Kosmoid was a group of three companies set up by Glasgow doctor Alexander Shiels in 1904: Kosmoid Ltd, Kosmoid Locks Ltd, and Kosmoid Tubes Ltd. They were established to take advantage of Shiels’ “special facility to introduce patents”. Along with his brother-in-law William Elliot, Shiels held more than a hundred British patents for a wide range of engineering processes, including one for the manufacture of weldless tubes, which was the business of Kosmoid Tubes Ltd. Following Shiels’ death Kosmoid and Kosmoid Locks were dissolved, but Kosmoid Tubes was reconstituted as the Dumbarton Weldless Tube Company, which was taken over by Babcock and Wilcox in 1915. That company continued to make weldless tubes at the ex-Kosmoid factory until 1997.[1]

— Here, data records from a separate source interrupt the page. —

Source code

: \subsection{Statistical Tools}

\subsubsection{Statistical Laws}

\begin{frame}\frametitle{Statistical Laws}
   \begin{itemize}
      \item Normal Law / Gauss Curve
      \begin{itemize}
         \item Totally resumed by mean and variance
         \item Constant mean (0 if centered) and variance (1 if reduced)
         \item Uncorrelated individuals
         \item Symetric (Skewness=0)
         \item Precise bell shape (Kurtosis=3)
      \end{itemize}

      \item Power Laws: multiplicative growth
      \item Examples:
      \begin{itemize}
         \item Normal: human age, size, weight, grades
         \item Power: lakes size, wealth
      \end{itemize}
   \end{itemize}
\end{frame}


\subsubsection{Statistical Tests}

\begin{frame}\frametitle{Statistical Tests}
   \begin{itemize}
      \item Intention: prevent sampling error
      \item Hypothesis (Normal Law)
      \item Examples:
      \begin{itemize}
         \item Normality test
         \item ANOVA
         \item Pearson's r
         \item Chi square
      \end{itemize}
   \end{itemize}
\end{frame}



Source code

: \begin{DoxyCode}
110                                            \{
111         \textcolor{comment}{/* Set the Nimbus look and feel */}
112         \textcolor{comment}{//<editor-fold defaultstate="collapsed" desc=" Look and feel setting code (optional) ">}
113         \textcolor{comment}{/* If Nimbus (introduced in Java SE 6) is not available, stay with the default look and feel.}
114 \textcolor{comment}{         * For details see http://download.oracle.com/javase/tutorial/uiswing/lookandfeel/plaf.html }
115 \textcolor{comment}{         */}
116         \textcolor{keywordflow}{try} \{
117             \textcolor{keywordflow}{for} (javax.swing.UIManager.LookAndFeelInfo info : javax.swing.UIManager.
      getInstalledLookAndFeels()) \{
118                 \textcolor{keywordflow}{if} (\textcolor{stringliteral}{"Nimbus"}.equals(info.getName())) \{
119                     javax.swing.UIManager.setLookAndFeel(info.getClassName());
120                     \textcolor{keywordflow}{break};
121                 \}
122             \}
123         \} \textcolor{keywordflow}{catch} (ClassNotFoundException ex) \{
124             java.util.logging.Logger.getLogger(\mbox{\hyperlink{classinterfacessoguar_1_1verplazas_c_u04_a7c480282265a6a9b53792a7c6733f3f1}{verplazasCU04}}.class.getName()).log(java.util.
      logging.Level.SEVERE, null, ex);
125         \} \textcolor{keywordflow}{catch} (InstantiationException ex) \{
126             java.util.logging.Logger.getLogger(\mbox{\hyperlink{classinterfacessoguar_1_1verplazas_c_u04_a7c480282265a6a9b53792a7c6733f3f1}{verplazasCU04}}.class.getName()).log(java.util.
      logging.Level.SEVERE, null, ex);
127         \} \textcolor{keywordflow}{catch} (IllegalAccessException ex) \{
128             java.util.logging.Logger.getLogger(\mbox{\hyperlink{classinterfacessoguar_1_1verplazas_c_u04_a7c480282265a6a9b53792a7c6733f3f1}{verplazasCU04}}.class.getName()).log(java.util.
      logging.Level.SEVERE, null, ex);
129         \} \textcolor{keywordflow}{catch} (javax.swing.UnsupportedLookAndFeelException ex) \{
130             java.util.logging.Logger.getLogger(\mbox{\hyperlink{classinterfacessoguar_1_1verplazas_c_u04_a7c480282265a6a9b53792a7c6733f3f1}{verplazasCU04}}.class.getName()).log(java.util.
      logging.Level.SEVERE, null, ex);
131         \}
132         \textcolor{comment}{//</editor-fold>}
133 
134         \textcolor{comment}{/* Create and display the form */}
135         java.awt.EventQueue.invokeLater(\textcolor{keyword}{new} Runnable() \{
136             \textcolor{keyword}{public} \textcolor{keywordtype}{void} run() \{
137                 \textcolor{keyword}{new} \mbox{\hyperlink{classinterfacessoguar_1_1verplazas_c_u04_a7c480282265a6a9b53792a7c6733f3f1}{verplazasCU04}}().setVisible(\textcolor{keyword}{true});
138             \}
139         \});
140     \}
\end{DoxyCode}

The three Kosmoid companies, with a combined share value equivalent to £8 million at today’s values, were controlled by a secretive organisation set up by Shiels, The Metallurgical Syndicate. The Syndicate’s primary aim was to exploit two processes known only to Shiels, the Quicksilver Process and the Copper Process, by which quicksilver could be produced from lead and copper from iron. In 1906 the Daily Express published a report from an anonymous source stating that Kosmoid’s real business was two-fold: the production of a hitherto unknown metal called cuferal – a mixture of copper and iron – and the transmutation of lead and iron into gold, silver and copper;[1] the Magnum Opus of alchemy, the search for the philosopher’s stone.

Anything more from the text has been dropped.